◆ Task to carry out: Find the line with "### 6.6. 执行 C# 插件命令" and the line with "### 6.7. 错误处理与反馈 (通用)" in the entries below; output exactly those two lines, every line between them, and no others.

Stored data
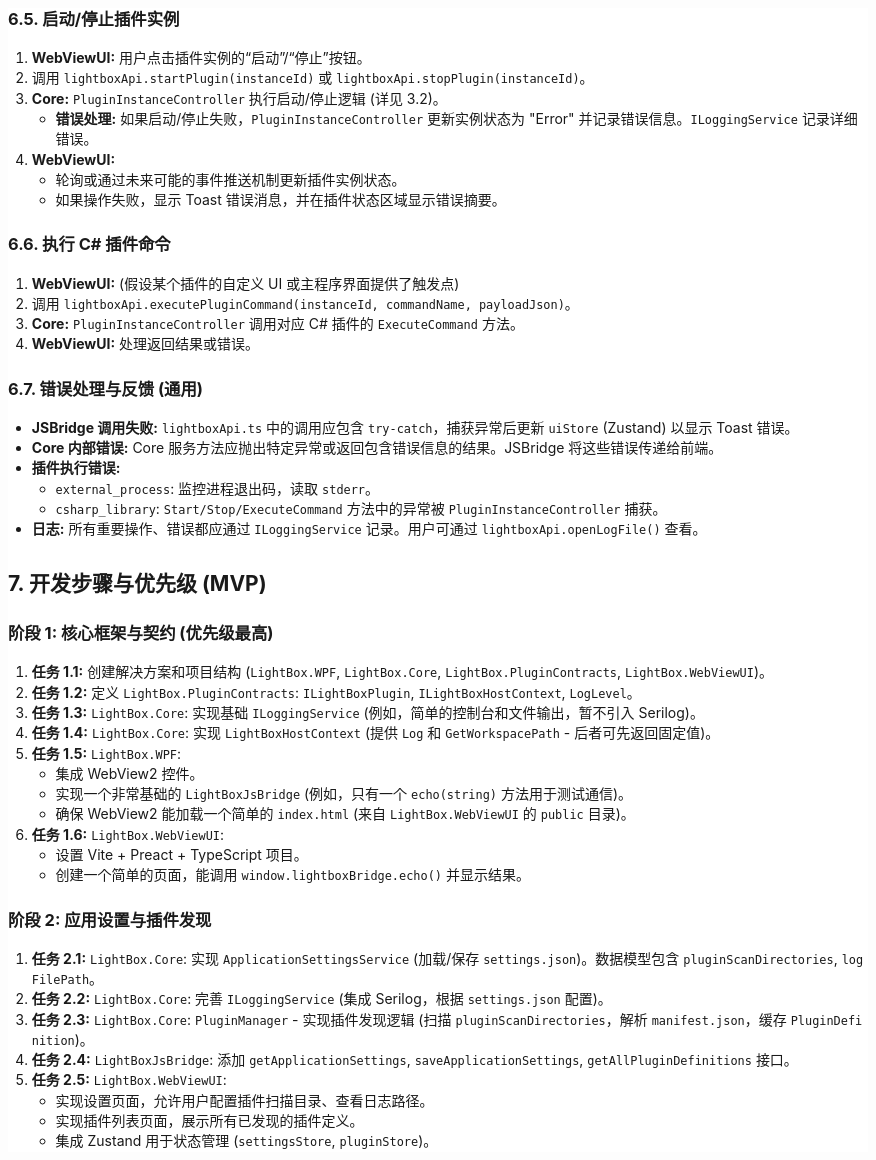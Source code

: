 ### 6.5. 启动/停止插件实例
1.  **WebViewUI:** 用户点击插件实例的“启动”/“停止”按钮。
2.  调用 `lightboxApi.startPlugin(instanceId)` 或 `lightboxApi.stopPlugin(instanceId)`。
3.  **Core:** `PluginInstanceController` 执行启动/停止逻辑 (详见 3.2)。
    *   **错误处理:** 如果启动/停止失败，`PluginInstanceController` 更新实例状态为 "Error" 并记录错误信息。`ILoggingService` 记录详细错误。
4.  **WebViewUI:**
    *   轮询或通过未来可能的事件推送机制更新插件实例状态。
    *   如果操作失败，显示 Toast 错误消息，并在插件状态区域显示错误摘要。

### 6.6. 执行 C# 插件命令
1.  **WebViewUI:** (假设某个插件的自定义 UI 或主程序界面提供了触发点)
2.  调用 `lightboxApi.executePluginCommand(instanceId, commandName, payloadJson)`。
3.  **Core:** `PluginInstanceController` 调用对应 C# 插件的 `ExecuteCommand` 方法。
4.  **WebViewUI:** 处理返回结果或错误。

### 6.7. 错误处理与反馈 (通用)
*   **JSBridge 调用失败:** `lightboxApi.ts` 中的调用应包含 `try-catch`，捕获异常后更新 `uiStore` (Zustand) 以显示 Toast 错误。
*   **Core 内部错误:** Core 服务方法应抛出特定异常或返回包含错误信息的结果。JSBridge 将这些错误传递给前端。
*   **插件执行错误:**
    *   `external_process`: 监控进程退出码，读取 `stderr`。
    *   `csharp_library`: `Start/Stop/ExecuteCommand` 方法中的异常被 `PluginInstanceController` 捕获。
*   **日志:** 所有重要操作、错误都应通过 `ILoggingService` 记录。用户可通过 `lightboxApi.openLogFile()` 查看。

## 7. 开发步骤与优先级 (MVP)

### 阶段 1: 核心框架与契约 (优先级最高)
1.  **任务 1.1:** 创建解决方案和项目结构 (`LightBox.WPF`, `LightBox.Core`, `LightBox.PluginContracts`, `LightBox.WebViewUI`)。
2.  **任务 1.2:** 定义 `LightBox.PluginContracts`: `ILightBoxPlugin`, `ILightBoxHostContext`, `LogLevel`。
3.  **任务 1.3:** `LightBox.Core`: 实现基础 `ILoggingService` (例如，简单的控制台和文件输出，暂不引入 Serilog)。
4.  **任务 1.4:** `LightBox.Core`: 实现 `LightBoxHostContext` (提供 `Log` 和 `GetWorkspacePath` - 后者可先返回固定值)。
5.  **任务 1.5:** `LightBox.WPF`:
    *   集成 WebView2 控件。
    *   实现一个非常基础的 `LightBoxJsBridge` (例如，只有一个 `echo(string)` 方法用于测试通信)。
    *   确保 WebView2 能加载一个简单的 `index.html` (来自 `LightBox.WebViewUI` 的 `public` 目录)。
6.  **任务 1.6:** `LightBox.WebViewUI`:
    *   设置 Vite + Preact + TypeScript 项目。
    *   创建一个简单的页面，能调用 `window.lightboxBridge.echo()` 并显示结果。

### 阶段 2: 应用设置与插件发现
1.  **任务 2.1:** `LightBox.Core`: 实现 `ApplicationSettingsService` (加载/保存 `settings.json`)。数据模型包含 `pluginScanDirectories`, `logFilePath`。
2.  **任务 2.2:** `LightBox.Core`: 完善 `ILoggingService` (集成 Serilog，根据 `settings.json` 配置)。
3.  **任务 2.3:** `LightBox.Core`: `PluginManager` - 实现插件发现逻辑 (扫描 `pluginScanDirectories`，解析 `manifest.json`，缓存 `PluginDefinition`)。
4.  **任务 2.4:** `LightBoxJsBridge`: 添加 `getApplicationSettings`, `saveApplicationSettings`, `getAllPluginDefinitions` 接口。
5.  **任务 2.5:** `LightBox.WebViewUI`:
    *   实现设置页面，允许用户配置插件扫描目录、查看日志路径。
    *   实现插件列表页面，展示所有已发现的插件定义。
    *   集成 Zustand 用于状态管理 (`settingsStore`, `pluginStore`)。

◆ Your response:
### 6.6. 执行 C# 插件命令
1.  **WebViewUI:** (假设某个插件的自定义 UI 或主程序界面提供了触发点)
2.  调用 `lightboxApi.executePluginCommand(instanceId, commandName, payloadJson)`。
3.  **Core:** `PluginInstanceController` 调用对应 C# 插件的 `ExecuteCommand` 方法。
4.  **WebViewUI:** 处理返回结果或错误。

### 6.7. 错误处理与反馈 (通用)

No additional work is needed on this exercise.